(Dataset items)
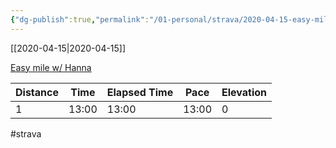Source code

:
 ```yaml
---
{"dg-publish":true,"permalink":"/01-personal/strava/2020-04-15-easy-mile-w-hanna/"}
---
```



[[2020-04-15\|2020-04-15]]

[Easy mile w/ Hanna](https://www.strava.com/activities/3313801623)

| Distance | Time  | Elapsed Time | Pace  | Elevation |
| -------- | ----- | ------------ | ----- | --------- |
| 1        | 13:00 | 13:00        | 13:00 | 0         |




#strava
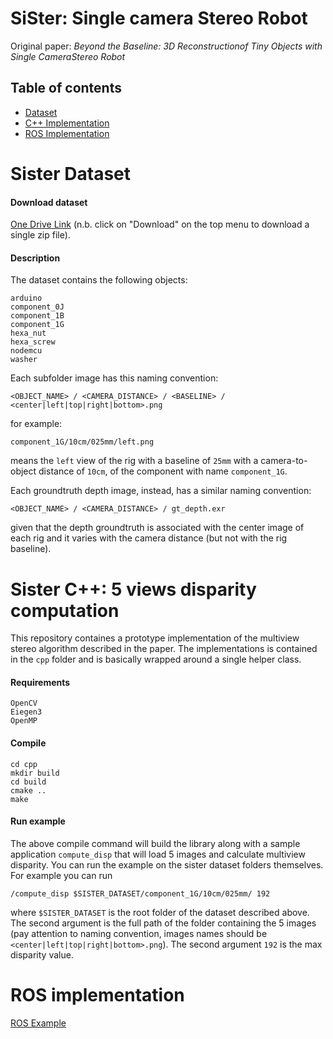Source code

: # SiSter: Single camera Stereo Robot

Original paper: *Beyond the Baseline: 3D Reconstructionof Tiny Objects with Single CameraStereo Robot*

## Table of contents

* [Dataset](#dataset)
* [C++ Implementation](#cpp)
* [ROS Implementation](#ros)


<a name="dataset" />

# Sister Dataset

#### Download dataset

[One Drive Link](https://1drv.ms/u/s!AgV49D1Z6rmGgP8Se-zBD8mimMAN1Q?e=8QA2lM) (n.b. click on "Download" on the top menu to download a single zip file).


#### Description
The dataset contains the following objects:

```
arduino
component_0J
component_1B
component_1G
hexa_nut
hexa_screw
nodemcu
washer
```

Each subfolder image has this naming convention:

```
<OBJECT_NAME> / <CAMERA_DISTANCE> / <BASELINE> / <center|left|top|right|bottom>.png
```

for example:

```
component_1G/10cm/025mm/left.png
```

means the `left` view of the rig with a baseline of `25mm` with a camera-to-object distance of `10cm`, of the component with name `component_1G`.

Each groundtruth depth image, instead, has a similar naming convention:

```
<OBJECT_NAME> / <CAMERA_DISTANCE> / gt_depth.exr
```

given that the depth groundtruth is associated with the center image of each rig and it varies with the camera distance (but not with the rig baseline).  

<a name="cpp" />

# Sister C++: 5 views disparity computation

This repository containes a prototype implementation of the multiview stereo algorithm described in the paper. The implementations is contained in the `cpp` folder and is basically wrapped around a single helper class.

#### Requirements

```
OpenCV 
Eiegen3
OpenMP
```

#### Compile

```
cd cpp
mkdir build
cd build
cmake ..
make
```

#### Run example

The above compile command will build the library along with a sample application `compute_disp` that will load 5 images and calculate multiview disparity. You can run the example on the sister dataset folders themselves. For example you can run

```
/compute_disp $SISTER_DATASET/component_1G/10cm/025mm/ 192
```

where `$SISTER_DATASET` is the root folder of the dataset described above. The second argument is the full path of the folder containing the 5 images (pay attention to naming convention, images names should be `<center|left|top|right|bottom>.png`). The second argument `192` is the max disparity value.

<a name="ros" />

# ROS implementation

[ROS Example](https://github.com/CVLAB-Unibo/sister/tree/f9044bbdadbe303b71c40f49f3c68de9a9ec5d64/ros)
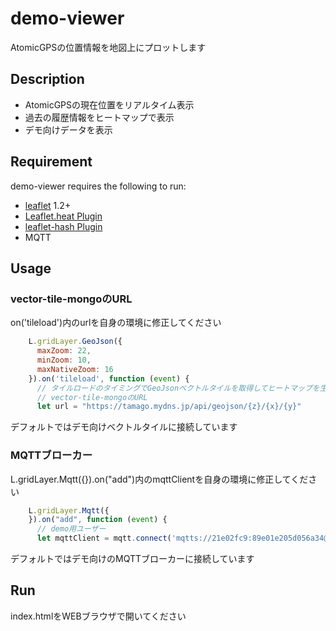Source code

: # demo-viewer
AtomicGPSの位置情報を地図上にプロットします

## Description
 * AtomicGPSの現在位置をリアルタイム表示
 * 過去の履歴情報をヒートマップで表示
 * デモ向けデータを表示

## Requirement
demo-viewer requires the following to run:

  * [leaflet](https://leafletjs.com/) 1.2+
  * [Leaflet.heat Plugin](https://github.com/Leaflet/Leaflet.heat)
  * [leaflet-hash Plugin](https://github.com/mlevans/leaflet-hash)
  * MQTT

## Usage
### vector-tile-mongoのURL
on('tileload')内のurlを自身の環境に修正してください
```javascript
    L.gridLayer.GeoJson({
      maxZoom: 22,
      minZoom: 10,
      maxNativeZoom: 16
    }).on('tileload', function (event) {
      // タイルロードのタイミングでGeoJsonベクトルタイルを取得してヒートマップを生成
      // vector-tile-mongoのURL
      let url = "https://tamago.mydns.jp/api/geojson/{z}/{x}/{y}"
```
デフォルトではデモ向けベクトルタイルに接続しています
### MQTTブローカー
L.gridLayer.Mqtt({}).on("add")内のmqttClientを自身の環境に修正してください
```javascript
    L.gridLayer.Mqtt({
    }).on("add", function (event) {
      // demo用ユーザー
      let mqttClient = mqtt.connect('mqtts://21e02fc9:89e01e205d056a34@broker.shiftr.io')
```
デフォルトではデモ向けのMQTTブローカーに接続しています

## Run
index.htmlをWEBブラウザで開いてください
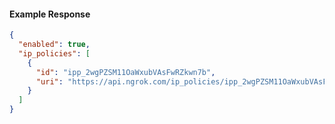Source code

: <!-- Code generated for API Clients. DO NOT EDIT. -->

#### Example Response

```json
{
  "enabled": true,
  "ip_policies": [
    {
      "id": "ipp_2wgPZSM11OaWxubVAsFwRZkwn7b",
      "uri": "https://api.ngrok.com/ip_policies/ipp_2wgPZSM11OaWxubVAsFwRZkwn7b"
    }
  ]
}
```
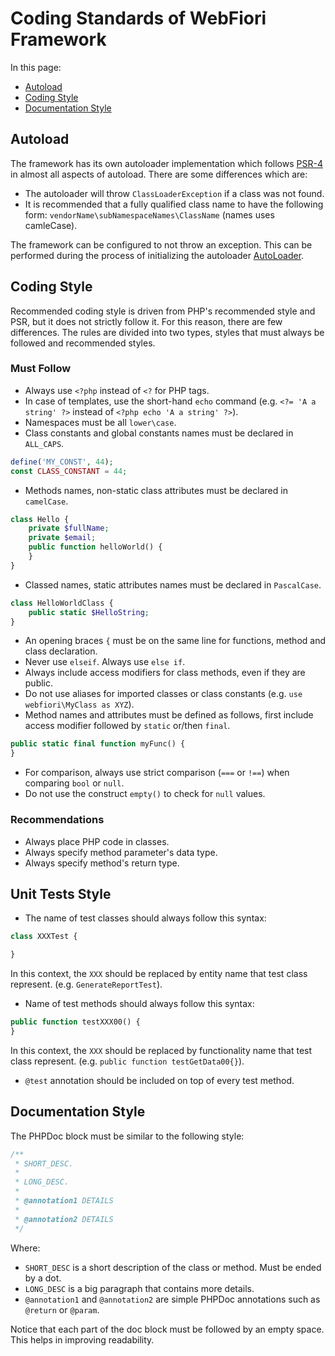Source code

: # Coding Standards of WebFiori Framework

<meta name="description" content="Here you will find some coding standards which where put in mind while bulding the code base of the framework.">

In this page:
* [Autoload](#autoload)
* [Coding Style](#coding-style)
* [Documentation Style](#documentation-style)

## Autoload
The framework has its own autoloader implementation which follows <a href="https://www.php-fig.org/psr/psr-4/" target="_blank">PSR-4</a> in almost all aspects of autoload. There are some differences which are:

* The autoloader will throw `ClassLoaderException` if a class was not found.
* It is recommended that a fully qualified class name to have the following form: `vendorName\subNamespaceNames\ClassName` (names uses camleCase).

The framework can be configured to not throw an exception. This can be performed during the process of initializing the autoloader <a href="https://webfiori.com/docs/webfiori/entity/AutoLoader" target="_blank">AutoLoader</a>.

## Coding Style
Recommended coding style is driven from PHP's recommended style and PSR, but it does not strictly follow it. For this reason, there are few differences. The rules are divided into two types, styles that must always be followed and recommended styles.

### Must Follow
* Always use `<?php` instead of `<?` for PHP tags.
* In case of templates, use the short-hand `echo` command (e.g. `<?= 'A a string' ?>` instead of `<?php echo 'A a string' ?>`).
* Namespaces must be all `lower\case`.
* Class constants and global constants names must be declared in `ALL_CAPS`.

``` php
define('MY_CONST', 44);
const CLASS_CONSTANT = 44;
```

* Methods names, non-static class attributes must be declared in `camelCase`.

``` php
class Hello {
    private $fullName;
    private $email;
    public function helloWorld() {
    }
}
```
* Classed names, static attributes names must be declared in `PascalCase`.

``` php
class HelloWorldClass {
    public static $HelloString;
}
```

* An opening braces `{` must be on the same line for functions, method and class declaration.
* Never use `elseif`. Always use `else if`.
* Always include access modifiers for class methods, even if they are public.
* Do not use aliases for imported classes or class constants (e.g. `use webfiori\MyClass as XYZ`).
* Method names and attributes must be defined as follows, first include access modifier followed by `static` or/then `final`.

``` php
public static final function myFunc() {
}
```

* For comparison, always use strict comparison (`===` or `!==`) when comparing `bool` or `null`.
* Do not use the construct `empty()` to check for `null` values.

### Recommendations
* Always place PHP code in classes.
* Always specify method parameter's data type.
* Always specify method's return type.

## Unit Tests Style
* The name of test classes should always follow this syntax:
``` php
class XXXTest {

}
```
In this context, the `XXX` should be replaced by entity name that test class represent. (e.g. `GenerateReportTest`). 

* Name of test methods should always follow this syntax:
``` php
public function testXXX00() {
}
```
In this context, the `XXX` should be replaced by functionality name that test class represent. (e.g. `public function testGetData00{}`).

* `@test` annotation should be included on top of every test method.

## Documentation Style
The PHPDoc block must be similar to the following style:

``` php
/**
 * SHORT_DESC.
 *
 * LONG_DESC.
 * 
 * @annotation1 DETAILS
 *
 * @annotation2 DETAILS
 */
```

Where:
* `SHORT_DESC` is a short description of the class or method. Must be ended by a dot.
* `LONG_DESC` is a big paragraph that contains more details.
* `@annotation1` and `@annotation2` are simple PHPDoc annotations such as `@return` or `@param`.

Notice that each part of the doc block must be followed by an empty space. This helps in improving readability.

ACTION ITEM:
Make a copy of each line in the records above that has the word "strava".

SOLUTION:
{"dg-publish":true,"permalink":"/01-personal/strava/2020-04-15-easy-mile-w-hanna/"}
[Easy mile w/ Hanna](https://www.strava.com/activities/3313801623)
#strava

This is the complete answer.